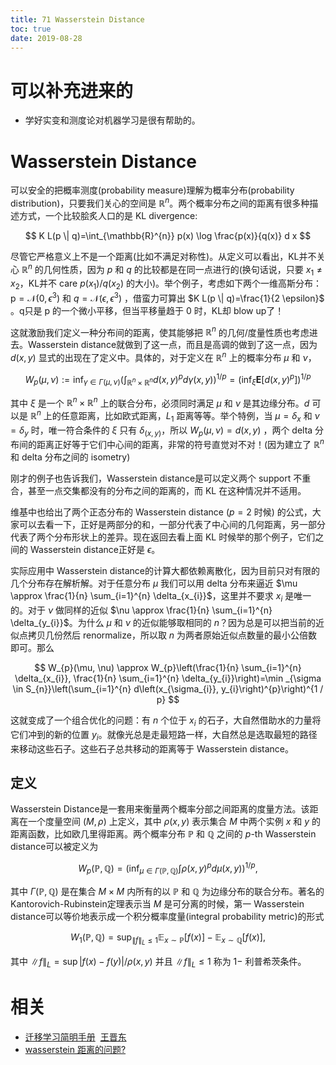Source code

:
 ```yaml
---
title: 71 Wasserstein Distance
toc: true
date: 2019-08-28
---
```

# 可以补充进来的

- 学好实变和测度论对机器学习是很有帮助的。

# Wasserstein Distance



可以安全的把概率测度(probability measure)理解为概率分布(probability distribution)，只要我们关心的空间是 $\mathbb{R}^{n}$。两个概率分布之间的距离有很多种描述方式，一个比较脍炙人口的是 KL divergence:

$$
K L(p \| q)=\int_{\mathbb{R}^{n}} p(x) \log \frac{p(x)}{q(x)} d x
$$

尽管它严格意义上不是一个距离(比如不满足对称性)。从定义可以看出，KL并不关心 $\mathbb{R}^{n}$ 的几何性质，因为 $p$ 和 $q$ 的比较都是在同一点进行的(换句话说，只要 $x_{1} \neq x_{2}$，KL并不 care $p\left(x_{1}\right) / q\left(x_{2}\right)$ 的大小)。举个例子，考虑如下两个一维高斯分布：$\mathrm{p}=\mathcal{N}\left(0, \epsilon^{3}\right)$ 和 $q=\mathcal{N}\left(\epsilon, \epsilon^{3}\right)$ ，借蛮力可算出 $K L(p \| q)=\frac{1}{2 \epsilon}$ 。q只是 p 的一个微小平移，但当平移量趋于 0 时，KL却 blow up了！

这就激励我们定义一种分布间的距离，使其能够把 $\mathbb{R}^{n}$ 的几何/度量性质也考虑进去。Wasserstein distance就做到了这一点，而且是高调的做到了这一点，因为 $d(x, y)$ 显式的出现在了定义中。具体的，对于定义在 $\mathbb{R}^{n}$ 上的概率分布 $\mu$ 和 $\nu$，

$$
W_{p}(\mu, \nu) :=\inf _{\gamma \in \Gamma(\mu, \nu)}\left(\int_{\mathbb{R}^{n} \times \mathbb{R}^{n}} d(x, y)^{p} d \gamma(x, y)\right)^{1 / p}=\left(\inf _{\xi} \mathbf{E}\left[d(x, y)^{p}\right]\right)^{1 / p}
$$

其中 $\xi$ 是一个 $\mathbb{R}^{n} \times \mathbb{R}^{n}$ 上的联合分布，必须同时满足 $\mu$ 和 $\nu$ 是其边缘分布。$d$ 可以是 $\mathbb{R}^{n}$ 上的任意距离，比如欧式距离，$L_{1}$ 距离等等。举个特例，当 $\mu=\delta_{x}$ 和 $\nu=\delta_{y}$ 时，唯一符合条件的 $\xi$ 只有 $\delta_{(x, y)}$，所以 $W_{p}(\mu, \nu)=d(x, y)$ ，两个 delta 分布间的距离正好等于它们中心间的距离，非常的符号直觉对不对！(因为建立了 $\mathbb{R}^{n}$ 和 delta 分布之间的 isometry)

刚才的例子也告诉我们，Wasserstein distance是可以定义两个 support 不重合，甚至一点交集都没有的分布之间的距离的，而 KL 在这种情况并不适用。

维基中也给出了两个正态分布的 Wasserstein distance ($p=2$ 时候) 的公式，大家可以去看一下，正好是两部分的和，一部分代表了中心间的几何距离，另一部分代表了两个分布形状上的差异。现在返回去看上面 KL 时候举的那个例子，它们之间的 Wasserstein distance正好是 $\epsilon$。

实际应用中 Wasserstein distance的计算大都依赖离散化，因为目前只对有限的几个分布存在解析解。对于任意分布 $\mu$ 我们可以用 delta 分布来逼近 $\mu \approx \frac{1}{n} \sum_{i=1}^{n} \delta_{x_{i}}$，这里并不要求 $x_i$ 是唯一的。对于 $\nu$ 做同样的近似 $\nu \approx \frac{1}{n} \sum_{i=1}^{n} \delta_{y_{i}}$。为什么 $\mu$ 和 $\nu$ 的近似能够取相同的 $n$？因为总是可以把当前的近似点拷贝几份然后 renormalize，所以取 $n$ 为两者原始近似点数量的最小公倍数即可。那么

$$
W_{p}(\mu, \nu) \approx W_{p}\left(\frac{1}{n} \sum_{i=1}^{n} \delta_{x_{i}}, \frac{1}{n} \sum_{i=1}^{n} \delta_{y_{i}}\right)=\min _{\sigma \in S_{n}}\left(\sum_{i=1}^{n} d\left(x_{\sigma_{i}}, y_{i}\right)^{p}\right)^{1 / p}
$$

这就变成了一个组合优化的问题：有 $n$ 个位于 $x_{i}$ 的石子，大自然借助水的力量将它们冲到的新的位置 $y_i$。就像光总是走最短路一样，大自然总是选取最短的路径来移动这些石子。这些石子总共移动的距离等于 Wasserstein distance。

## 定义

Wasserstein Distance是一套用来衡量两个概率分部之间距离的度量方法。该距离在一个度量空间 $(M,\rho)$ 上定义，其中 $\rho(x,y)$ 表示集合 $M$ 中两个实例 $x$ 和 $y$ 的距离函数，比如欧几里得距离。两个概率分布 $\mathbb{P}$ 和 $\mathbb{Q}$ 之间的 $p{\text{-th} }$ Wasserstein distance可以被定义为

$$
W_p(\mathbb{P}, \mathbb{Q}) = \Big(\inf_{\mu \in \Gamma(\mathbb{P}, \mathbb{Q}) } \int \rho(x,y)^p d\mu(x,y) \Big)^{1/p},
$$

其中 $\Gamma(\mathbb{P}, \mathbb{Q})$ 是在集合 $M\times M$ 内所有的以 $\mathbb{P}$ 和 $\mathbb{Q}$ 为边缘分布的联合分布。著名的 Kantorovich-Rubinstein定理表示当 $M$ 是可分离的时候，第一 Wasserstein distance可以等价地表示成一个积分概率度量(integral probability metric)的形式

$$
W_1(\mathbb{P},\mathbb{Q})= \sup_{\left \| f \right \|_L \leq 1} \mathbb{E}_{x \sim \mathbb{P} }[f(x)] - \mathbb{E}_{x \sim \mathbb{Q} }[f(x)],
$$

其中 $\left \| f \right \|_L = \sup{|f(x) - f(y)|} / \rho(x,y)$ 并且 $\left \| f \right \|_L \leq 1$ 称为 $1-$ 利普希茨条件。







# 相关

- [迁移学习简明手册](https://github.com/jindongwang/transferlearning-tutorial)  [王晋东](https://zhuanlan.zhihu.com/p/35352154)
- [wasserstein 距离的问题?](https://www.zhihu.com/question/41752299/answer/147394973)
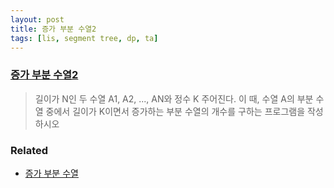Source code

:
 ```yaml
---
layout: post
title: 증가 부분 수열2
tags: [lis, segment tree, dp, ta]
---
```

### [증가 부분 수열2](https://www.acmicpc.net/problem/13555)

> 길이가 N인 두 수열 A1, A2, ..., AN와 정수 K 주어진다. 
>  이 때, 수열 A의 부분 수열 중에서 길이가 K이면서 증가하는 부분 수열의 개수를 구하는 프로그램을 작성하시오

### Related
* [증가 부분 수열](/2017-01-10/longest-increasing-subsequence)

■ TASK GOAL: Which of the lines above contain "title"? Return them all.

■ RESPONSE BOX:
title: 71 Wasserstein Distance
title: 증가 부분 수열2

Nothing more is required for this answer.